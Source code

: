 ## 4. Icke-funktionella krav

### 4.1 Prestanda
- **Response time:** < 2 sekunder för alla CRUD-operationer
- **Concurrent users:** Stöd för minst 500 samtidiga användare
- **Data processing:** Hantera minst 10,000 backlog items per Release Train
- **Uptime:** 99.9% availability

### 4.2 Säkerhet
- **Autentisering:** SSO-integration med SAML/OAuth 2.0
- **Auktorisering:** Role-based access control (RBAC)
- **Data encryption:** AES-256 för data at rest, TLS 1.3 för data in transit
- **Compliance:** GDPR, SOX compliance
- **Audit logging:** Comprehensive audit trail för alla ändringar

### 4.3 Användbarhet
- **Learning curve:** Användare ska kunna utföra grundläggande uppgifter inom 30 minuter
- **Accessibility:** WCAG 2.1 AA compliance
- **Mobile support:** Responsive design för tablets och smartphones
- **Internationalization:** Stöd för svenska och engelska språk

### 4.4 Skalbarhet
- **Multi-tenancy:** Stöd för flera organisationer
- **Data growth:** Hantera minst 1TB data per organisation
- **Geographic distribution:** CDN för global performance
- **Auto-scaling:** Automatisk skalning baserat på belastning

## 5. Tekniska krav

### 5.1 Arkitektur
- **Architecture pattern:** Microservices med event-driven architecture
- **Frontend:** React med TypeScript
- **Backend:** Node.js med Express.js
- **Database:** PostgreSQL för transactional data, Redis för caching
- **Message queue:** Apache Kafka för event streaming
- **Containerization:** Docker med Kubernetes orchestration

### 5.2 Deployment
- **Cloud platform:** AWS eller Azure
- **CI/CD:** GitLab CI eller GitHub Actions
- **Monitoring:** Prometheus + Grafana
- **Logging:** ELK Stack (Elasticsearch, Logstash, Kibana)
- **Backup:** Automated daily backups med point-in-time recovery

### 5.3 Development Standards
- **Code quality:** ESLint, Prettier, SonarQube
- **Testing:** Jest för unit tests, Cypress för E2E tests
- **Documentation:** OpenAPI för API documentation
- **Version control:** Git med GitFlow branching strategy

_ _ _ _ _ _ _

What is being asked —
Reproduce, please, every line of the records above without alteration.

Solution below —
Source code

: ## 4. Icke-funktionella krav

### 4.1 Prestanda
- **Response time:** < 2 sekunder för alla CRUD-operationer
- **Concurrent users:** Stöd för minst 500 samtidiga användare
- **Data processing:** Hantera minst 10,000 backlog items per Release Train
- **Uptime:** 99.9% availability

### 4.2 Säkerhet
- **Autentisering:** SSO-integration med SAML/OAuth 2.0
- **Auktorisering:** Role-based access control (RBAC)
- **Data encryption:** AES-256 för data at rest, TLS 1.3 för data in transit
- **Compliance:** GDPR, SOX compliance
- **Audit logging:** Comprehensive audit trail för alla ändringar

### 4.3 Användbarhet
- **Learning curve:** Användare ska kunna utföra grundläggande uppgifter inom 30 minuter
- **Accessibility:** WCAG 2.1 AA compliance
- **Mobile support:** Responsive design för tablets och smartphones
- **Internationalization:** Stöd för svenska och engelska språk

### 4.4 Skalbarhet
- **Multi-tenancy:** Stöd för flera organisationer
- **Data growth:** Hantera minst 1TB data per organisation
- **Geographic distribution:** CDN för global performance
- **Auto-scaling:** Automatisk skalning baserat på belastning

## 5. Tekniska krav

### 5.1 Arkitektur
- **Architecture pattern:** Microservices med event-driven architecture
- **Frontend:** React med TypeScript
- **Backend:** Node.js med Express.js
- **Database:** PostgreSQL för transactional data, Redis för caching
- **Message queue:** Apache Kafka för event streaming
- **Containerization:** Docker med Kubernetes orchestration

### 5.2 Deployment
- **Cloud platform:** AWS eller Azure
- **CI/CD:** GitLab CI eller GitHub Actions
- **Monitoring:** Prometheus + Grafana
- **Logging:** ELK Stack (Elasticsearch, Logstash, Kibana)
- **Backup:** Automated daily backups med point-in-time recovery

### 5.3 Development Standards
- **Code quality:** ESLint, Prettier, SonarQube
- **Testing:** Jest för unit tests, Cypress för E2E tests
- **Documentation:** OpenAPI för API documentation
- **Version control:** Git med GitFlow branching strategy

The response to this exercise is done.